My recent post on the homeless elicited a bunch of comments citing surveys of homeless people.  I wish I had been more careful with my terminology, as I was not actually trying to discuss the homeless population, rather my focus was on people living on the streets.

In America, there are an estimated 550,000 homeless people.  Within that group, about 85,000 live on the streets or in homeless shelters.
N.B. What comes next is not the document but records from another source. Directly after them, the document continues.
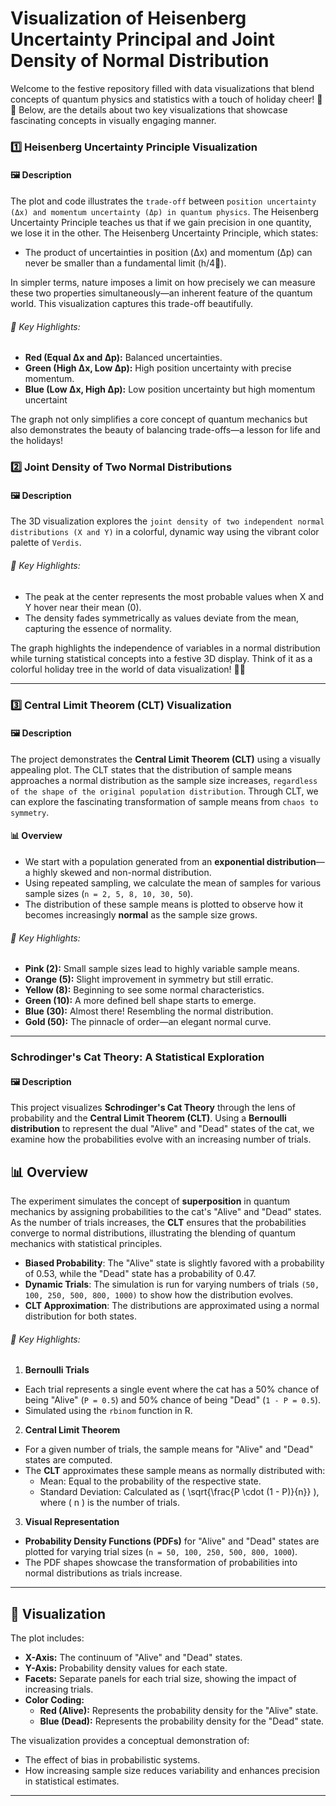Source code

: # Visualization of Heisenberg Uncertainty Principal and Joint Density of Normal Distribution

Welcome to the festive repository filled with data visualizations that blend concepts of quantum physics and statistics with a touch of holiday cheer! 🎄✨ Below, are the details about two key visualizations that showcase fascinating concepts in visually engaging manner.

### 1️⃣ Heisenberg Uncertainty Principle Visualization

#### 🖼 Description
The plot and code illustrates the `trade-off` between `position uncertainty (Δx) and momentum uncertainty (Δp) in quantum physics`. The Heisenberg Uncertainty Principle teaches us that if we gain precision in one quantity, we lose it in the other. The Heisenberg Uncertainty Principle, which states:

- The product of uncertainties in position (Δx) and momentum (Δp) can never be smaller than a fundamental limit (h/4🥧).

In simpler terms, nature imposes a limit on how precisely we can measure these two properties simultaneously—an inherent feature of the quantum world. This visualization captures this trade-off beautifully.

###### 🎨 Key Highlights:
- **Red (Equal Δx and Δp):** Balanced uncertainties.
- **Green (High Δx, Low Δp):** High position uncertainty with precise momentum.
- **Blue (Low Δx, High Δp):** Low position uncertainty but high momentum uncertaint

The graph not only simplifies a core concept of quantum mechanics but also demonstrates the beauty of balancing trade-offs—a lesson for life and the holidays!

### 2️⃣ Joint Density of Two Normal Distributions

#### 🖼 Description
The 3D visualization explores the `joint density of two independent normal distributions (X and Y)` in a colorful, dynamic way using the vibrant color palette of `Verdis`.

###### 🎨 Key Highlights:
- The peak at the center represents the most probable values when X and Y hover near their mean (0).
- The density fades symmetrically as values deviate from the mean, capturing the essence of normality.

The graph highlights the independence of variables in a normal distribution while turning statistical concepts into a festive 3D display. Think of it as a colorful holiday tree in the world of data visualization! 🎄✨

---

### 3️⃣ Central Limit Theorem (CLT) Visualization

#### 🖼 Description
The project demonstrates the **Central Limit Theorem (CLT)** using a visually appealing plot. 
The CLT states that the distribution of sample means approaches a normal distribution as the sample size increases, `regardless of the shape of the original population distribution`. 
Through CLT, we can explore the fascinating transformation of sample means from `chaos to symmetry`.

#### 📊 Overview
- We start with a population generated from an **exponential distribution**—a highly skewed and non-normal distribution.
- Using repeated sampling, we calculate the mean of samples for various sample sizes (`n = 2, 5, 8, 10, 30, 50`).
- The distribution of these sample means is plotted to observe how it becomes increasingly **normal** as the sample size grows.

###### 🎨 Key Highlights:
- **Pink (2):** Small sample sizes lead to highly variable sample means.
- **Orange (5):** Slight improvement in symmetry but still erratic.
- **Yellow (8):** Beginning to see some normal characteristics.
- **Green (10):** A more defined bell shape starts to emerge.
- **Blue (30):** Almost there! Resembling the normal distribution.
- **Gold (50):** The pinnacle of order—an elegant normal curve.

---

### Schrodinger's Cat Theory: A Statistical Exploration

#### 🖼 Description
This project visualizes **Schrodinger's Cat Theory** through the lens of probability and the **Central Limit Theorem (CLT)**. Using a **Bernoulli distribution** to represent the dual "Alive" and "Dead" states of the cat, we examine how the probabilities evolve with an increasing number of trials.


## 📊 Overview

The experiment simulates the concept of **superposition** in quantum mechanics by assigning probabilities to the cat's "Alive" and "Dead" states. As the number of trials increases, the **CLT** ensures that the probabilities converge to normal distributions, illustrating the blending of quantum mechanics with statistical principles.

- **Biased Probability**: The "Alive" state is slightly favored with a probability of 0.53, while the "Dead" state has a probability of 0.47.
- **Dynamic Trials**: The simulation is run for varying numbers of trials `(50, 100, 250, 500, 800, 1000)` to show how the distribution evolves.
- **CLT Approximation**: The distributions are approximated using a normal distribution for both states.


###### 🎨 Key Highlights:

1. **Bernoulli Trials**
- Each trial represents a single event where the cat has a 50% chance of being "Alive" (`P = 0.5`) and 50% chance of being "Dead" (`1 - P = 0.5`).
- Simulated using the `rbinom` function in R.

2. **Central Limit Theorem**
- For a given number of trials, the sample means for "Alive" and "Dead" states are computed.
- The **CLT** approximates these sample means as normally distributed with:
  - Mean: Equal to the probability of the respective state.
  - Standard Deviation: Calculated as \( \sqrt{\frac{P \cdot (1 - P)}{n}} \), where \( n \) is the number of trials.

3. **Visual Representation**
- **Probability Density Functions (PDFs)** for "Alive" and "Dead" states are plotted for varying trial sizes (`n = 50, 100, 250, 500, 800, 1000`).
- The PDF shapes showcase the transformation of probabilities into normal distributions as trials increase.

---

## 🎨 Visualization

The plot includes:
- **X-Axis:** The continuum of "Alive" and "Dead" states.
- **Y-Axis:** Probability density values for each state.
- **Facets:** Separate panels for each trial size, showing the impact of increasing trials.
- **Color Coding:** 
  - **Red (Alive):** Represents the probability density for the "Alive" state.
  - **Blue (Dead):** Represents the probability density for the "Dead" state.

The visualization provides a conceptual demonstration of:

- The effect of bias in probabilistic systems.
- How increasing sample size reduces variability and enhances precision in statistical estimates.

--- 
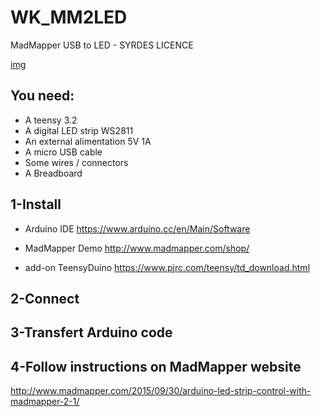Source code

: # WK_MM2LED
MadMapper USB to LED - SYRDES LICENCE

[img](madgif.gif)

## You need: 
- A teensy 3.2
- A digital LED strip WS2811
- An external alimentation 5V 1A
- A micro USB cable
- Some wires / connectors
- A Breadboard

## 1-Install

- Arduino IDE 
  https://www.arduino.cc/en/Main/Software

- MadMapper Demo
  http://www.madmapper.com/shop/

- add-on TeensyDuino
  https://www.pjrc.com/teensy/td_download.html


## 2-Connect



## 3-Transfert Arduino code

## 4-Follow instructions on MadMapper website
http://www.madmapper.com/2015/09/30/arduino-led-strip-control-with-madmapper-2-1/
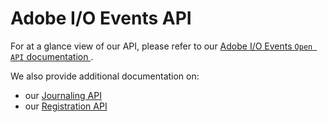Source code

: <!--:navOrder: 3-->

# Adobe I/O Events API

For at a glance view of our API, please refer to our [Adobe I/O Events `Open API` documentation ](https://www.adobe.io/apis/experienceplatform/events/ioeventsapi.html#!adobedocs/adobeio-events/master/events-api-reference.yaml).

We also provide additional documentation on:
* our [Journaling API](journaling_api.md)
* our [Registration API](registration_api.md)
Even this figure somewhat overstates the number who live only on the streets.  The focus of my post was on those actually living on the streets.

It’s also important to understand that just as people move in and out of homelessness, they move in and out of living on the street.  One person might move to California and work for 2 years, lose their job, and end up homeless.  Another may be local and have an apartment, and then lose the apartment after being unable to pay rent due to a divorce.   Many of the families that are homeless but not living on the street are local residents that receive public assistance.  Every situation is complex, hard to describe with simplistic survey questions.

There’s a reason that most economists are highly skeptical of using survey questions to ascertain motivations.

Most of the critics of my post are correct if you look at the entire 550,000 population of homeless.  I stand by my claims for the subset of homeless that live on the streets.  I still believe there is a strong (and rational) preference to live on the streets of LA compared to Mississippi or Minnesota.  It’s very hard to get money in Mississippi and it’s very cold in Minnesota.  This has nothing to do with people “choosing” to live on the street, rather its about how people make the best of a very bad situation.

One final point.  Many of our homeless stereotypes are about people living on the streets.  I suspect that YIMBY policies to build more housing would be most effective at reducing the number of homeless who do not currently live on the streets.